Financial deregulation led directly to the current economic meltdown. For the last three decades, government regulators, Congress and the executive branch, on a bipartisan basis, steadily eroded the regulatory system that restrained the financial sector from acting on its own worst tendencies. "Sold Out" details a dozen key steps to financial meltdown, revealing how industry pressure led to these deregulatory moves and their consequences:

1. 1. In 1999, Congress repealed the Glass-Steagall Act, which had

prohibited the merger of commercial banking and investment banking.

2. Regulatory rules permitted off-balance sheet accounting -- tricks that

enabled banks to hide their liabilities.

3. The Clinton administration blocked the Commodity Futures Trading

Commission from regulating financial derivatives -- which became the basis

for massive speculation.

4. Congress in 2000 prohibited regulation of financial derivatives when

it passed the Commodity Futures Modernization Act.

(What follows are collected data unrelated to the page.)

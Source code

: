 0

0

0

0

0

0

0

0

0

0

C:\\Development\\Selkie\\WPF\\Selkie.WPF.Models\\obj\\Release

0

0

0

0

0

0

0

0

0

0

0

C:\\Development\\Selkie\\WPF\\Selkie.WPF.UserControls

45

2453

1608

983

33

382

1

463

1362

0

5. The Securities and Exchange Commission in 2004 adopted a voluntary

regulation scheme for investment banks that enabled them to incur much

higher levels of debt.

6. Rules adopted by global regulators at the behest of the financial

industry would enable commercial banks to determine their own capital

reserve requirements, based on their internal "risk-assessment models."

7. Federal regulators refused to block widespread predatory lending

practices earlier in this decade, failing to either issue appropriate

regulations or even enforce existing ones.

8. Federal bank regulators claimed the power to supersede state consumer

protection laws that could have diminished predatory lending and other

abusive practices.

9. Federal rules prevent victims of abusive loans from suing firms that

bought their loans from the banks that issued the original loan.

10. Fannie Mae and Freddie Mac expanded beyond their traditional scope of

business and entered the subprime market, ultimately costing taxpayers

hundreds of billions of dollars.

11. The abandonment of antitrust and related regulatory principles

enabled the creation of too-big-to-fail megabanks, which engaged in much

riskier practices than smaller banks.

12. Beset by conflicts of interest, private credit rating companies

incorrectly assessed the quality of mortgage-backed securities; a 2006 law

handcuffed the SEC from properly regulating the firms.

Financial Sector Political Money and 3000 Lobbyists Dictated Washington Policy

During the period 1998-2008:

- Commercial banks spent more than $154 million on campaign

contributions, while investing $363 million in officially registered

lobbying:

- Accounting firms spent $68 million on campaign contributions and $115

million on lobbying;

- Insurance companies donated more than $218 million and spent more than

$1.1 billion on lobbying;

- Securities firms invested more than $504 million in campaign

contributions, and an additional $576 million in lobbying. Included in this

total: private equity firms contributed $56 million to federal candidates

and spent $33 million on lobbying; and hedge funds spent $32 million on

campaign contributions (about half in the 2008 election cycle).

The betrayal was bipartisan: about 55 percent of the political donations went to Republicans and 45 percent to Democrats, primarily reflecting the balance of power over the decade. Democrats took just more than half of the financial sector's 2008 election cycle contributions.

The financial sector buttressed its political strength by placing Wall Street expatriates in top regulatory positions, including the post of Treasury Secretary held by two former Goldman Sachs chairs, Robert Rubin and Henry Paulson.

Financial firms employed a legion of lobbyists, maintaining nearly 3,000 separate lobbyists in 2007 alone.

These companies drew heavily from government in choosing their lobbyists. Surveying 20 leading financial firms, "Sold Out" finds 142 of the lobbyists they employed from 1998-2008 were previously high-ranking officials or employees in the Executive Branch or Congress.